## WHAT THIS TASK INVOLVES
Where the line containing "무형자산으로 분류된 토큰들은" appears in the records below, begin there and write out each line exactly until the last one, and nothing more.

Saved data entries
* * * * *
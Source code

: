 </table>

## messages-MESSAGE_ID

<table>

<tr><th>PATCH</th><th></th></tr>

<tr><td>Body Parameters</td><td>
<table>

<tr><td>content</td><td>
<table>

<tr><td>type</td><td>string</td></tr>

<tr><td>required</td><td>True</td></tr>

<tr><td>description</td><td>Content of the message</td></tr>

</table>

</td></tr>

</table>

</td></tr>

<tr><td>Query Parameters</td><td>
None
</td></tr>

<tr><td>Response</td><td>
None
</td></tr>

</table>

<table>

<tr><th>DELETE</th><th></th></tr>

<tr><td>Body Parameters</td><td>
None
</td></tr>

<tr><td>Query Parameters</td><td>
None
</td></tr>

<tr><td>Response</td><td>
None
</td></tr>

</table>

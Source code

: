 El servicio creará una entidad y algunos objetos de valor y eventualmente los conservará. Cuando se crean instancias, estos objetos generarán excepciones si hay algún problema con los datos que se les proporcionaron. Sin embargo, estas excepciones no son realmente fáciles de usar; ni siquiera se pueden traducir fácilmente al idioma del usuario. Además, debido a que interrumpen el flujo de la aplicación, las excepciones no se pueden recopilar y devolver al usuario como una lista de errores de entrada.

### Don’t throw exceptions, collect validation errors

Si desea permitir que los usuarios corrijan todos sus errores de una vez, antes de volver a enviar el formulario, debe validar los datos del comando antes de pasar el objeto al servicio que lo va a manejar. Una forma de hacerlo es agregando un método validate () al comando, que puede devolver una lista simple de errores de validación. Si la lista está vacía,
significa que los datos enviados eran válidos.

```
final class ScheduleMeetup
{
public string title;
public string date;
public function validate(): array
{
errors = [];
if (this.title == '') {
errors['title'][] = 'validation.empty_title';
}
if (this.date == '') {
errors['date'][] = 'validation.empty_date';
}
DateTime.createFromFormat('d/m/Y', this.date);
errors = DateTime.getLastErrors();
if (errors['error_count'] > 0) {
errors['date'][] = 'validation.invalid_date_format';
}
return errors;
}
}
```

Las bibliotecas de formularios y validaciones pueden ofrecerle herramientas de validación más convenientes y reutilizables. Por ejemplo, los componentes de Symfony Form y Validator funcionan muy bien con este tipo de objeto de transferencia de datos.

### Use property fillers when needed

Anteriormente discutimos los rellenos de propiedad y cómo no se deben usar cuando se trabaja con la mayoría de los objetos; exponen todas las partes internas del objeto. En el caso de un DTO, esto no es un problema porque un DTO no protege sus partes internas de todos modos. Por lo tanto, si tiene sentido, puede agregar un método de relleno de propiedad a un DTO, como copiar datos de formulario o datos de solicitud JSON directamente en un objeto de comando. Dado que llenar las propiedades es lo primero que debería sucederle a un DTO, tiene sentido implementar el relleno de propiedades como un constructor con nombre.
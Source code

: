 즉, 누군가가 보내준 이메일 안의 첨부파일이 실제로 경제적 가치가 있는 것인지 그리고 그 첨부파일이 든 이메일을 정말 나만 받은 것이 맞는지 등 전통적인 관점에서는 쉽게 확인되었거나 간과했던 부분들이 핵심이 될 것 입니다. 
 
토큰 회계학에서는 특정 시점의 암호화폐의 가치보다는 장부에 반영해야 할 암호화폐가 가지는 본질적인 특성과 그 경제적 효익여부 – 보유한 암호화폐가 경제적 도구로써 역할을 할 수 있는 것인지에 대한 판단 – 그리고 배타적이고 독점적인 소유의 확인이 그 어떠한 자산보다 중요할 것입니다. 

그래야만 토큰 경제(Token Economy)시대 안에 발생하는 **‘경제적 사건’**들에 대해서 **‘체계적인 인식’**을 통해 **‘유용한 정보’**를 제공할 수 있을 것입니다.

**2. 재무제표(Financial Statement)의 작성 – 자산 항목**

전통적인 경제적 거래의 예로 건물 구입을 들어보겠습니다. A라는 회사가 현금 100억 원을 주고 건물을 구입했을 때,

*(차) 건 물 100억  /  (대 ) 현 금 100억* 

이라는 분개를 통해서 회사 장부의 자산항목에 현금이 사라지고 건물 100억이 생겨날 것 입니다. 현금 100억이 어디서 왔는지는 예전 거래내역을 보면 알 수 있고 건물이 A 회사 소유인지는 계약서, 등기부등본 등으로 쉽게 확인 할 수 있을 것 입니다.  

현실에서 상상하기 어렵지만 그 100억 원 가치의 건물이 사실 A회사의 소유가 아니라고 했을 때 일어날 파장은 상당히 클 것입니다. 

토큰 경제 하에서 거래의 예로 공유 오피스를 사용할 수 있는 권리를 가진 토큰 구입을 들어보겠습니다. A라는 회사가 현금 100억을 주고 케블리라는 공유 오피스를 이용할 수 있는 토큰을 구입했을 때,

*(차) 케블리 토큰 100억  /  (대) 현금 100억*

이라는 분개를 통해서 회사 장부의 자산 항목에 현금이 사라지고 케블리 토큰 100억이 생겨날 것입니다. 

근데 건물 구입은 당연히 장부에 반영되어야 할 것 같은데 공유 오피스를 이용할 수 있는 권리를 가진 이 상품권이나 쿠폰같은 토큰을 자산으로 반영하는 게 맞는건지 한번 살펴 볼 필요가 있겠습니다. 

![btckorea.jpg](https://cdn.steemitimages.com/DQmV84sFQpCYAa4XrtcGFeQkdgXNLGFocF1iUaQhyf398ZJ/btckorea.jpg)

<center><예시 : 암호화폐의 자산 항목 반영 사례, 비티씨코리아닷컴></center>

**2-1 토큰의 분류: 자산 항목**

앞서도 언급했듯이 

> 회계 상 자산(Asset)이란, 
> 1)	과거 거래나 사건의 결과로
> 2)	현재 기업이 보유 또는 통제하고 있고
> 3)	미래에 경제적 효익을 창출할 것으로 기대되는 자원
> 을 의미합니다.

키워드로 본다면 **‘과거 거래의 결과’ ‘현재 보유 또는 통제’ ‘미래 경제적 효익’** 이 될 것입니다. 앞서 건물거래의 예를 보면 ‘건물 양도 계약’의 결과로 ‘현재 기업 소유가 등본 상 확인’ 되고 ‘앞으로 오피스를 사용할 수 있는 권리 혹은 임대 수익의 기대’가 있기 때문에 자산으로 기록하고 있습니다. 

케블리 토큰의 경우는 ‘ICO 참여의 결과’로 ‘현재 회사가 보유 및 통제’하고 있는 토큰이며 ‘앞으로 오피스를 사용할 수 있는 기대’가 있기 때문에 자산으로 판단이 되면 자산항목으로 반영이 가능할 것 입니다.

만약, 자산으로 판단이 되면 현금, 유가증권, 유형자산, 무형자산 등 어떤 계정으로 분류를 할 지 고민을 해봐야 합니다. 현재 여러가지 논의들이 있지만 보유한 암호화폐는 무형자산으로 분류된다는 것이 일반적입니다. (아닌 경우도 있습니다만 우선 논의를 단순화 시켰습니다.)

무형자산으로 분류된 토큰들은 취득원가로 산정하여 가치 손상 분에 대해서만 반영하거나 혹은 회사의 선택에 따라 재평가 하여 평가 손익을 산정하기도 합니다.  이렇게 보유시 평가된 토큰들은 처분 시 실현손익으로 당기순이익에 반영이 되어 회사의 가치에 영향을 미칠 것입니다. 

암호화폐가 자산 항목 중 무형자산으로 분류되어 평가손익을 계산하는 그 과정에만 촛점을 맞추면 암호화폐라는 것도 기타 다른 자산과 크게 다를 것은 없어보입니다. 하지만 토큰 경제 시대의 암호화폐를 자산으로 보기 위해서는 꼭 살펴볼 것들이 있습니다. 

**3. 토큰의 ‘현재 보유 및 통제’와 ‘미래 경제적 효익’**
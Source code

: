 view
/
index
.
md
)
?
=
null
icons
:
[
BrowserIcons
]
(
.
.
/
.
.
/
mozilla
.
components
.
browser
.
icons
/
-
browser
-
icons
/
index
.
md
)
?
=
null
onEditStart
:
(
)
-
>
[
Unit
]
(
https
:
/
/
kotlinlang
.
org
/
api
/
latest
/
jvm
* * * * *
## RESULT OF THIS TASK
무형자산으로 분류된 토큰들은 취득원가로 산정하여 가치 손상 분에 대해서만 반영하거나 혹은 회사의 선택에 따라 재평가 하여 평가 손익을 산정하기도 합니다.  이렇게 보유시 평가된 토큰들은 처분 시 실현손익으로 당기순이익에 반영이 되어 회사의 가치에 영향을 미칠 것입니다. 

암호화폐가 자산 항목 중 무형자산으로 분류되어 평가손익을 계산하는 그 과정에만 촛점을 맞추면 암호화폐라는 것도 기타 다른 자산과 크게 다를 것은 없어보입니다. 하지만 토큰 경제 시대의 암호화폐를 자산으로 보기 위해서는 꼭 살펴볼 것들이 있습니다. 

**3. 토큰의 ‘현재 보유 및 통제’와 ‘미래 경제적 효익’**
Source code

: view
/
index
.
md
)
?
=
null
icons
:
[
BrowserIcons
]
(
.
.
/
.
.
/
mozilla
.
components
.
browser
.
icons
/
-
browser
-
icons
/
index
.
md
)
?
=
null
onEditStart
:
(
)
-
>
[
Unit
]
(
https
:
/
/
kotlinlang
.
org
/
api
/
latest
/
jvm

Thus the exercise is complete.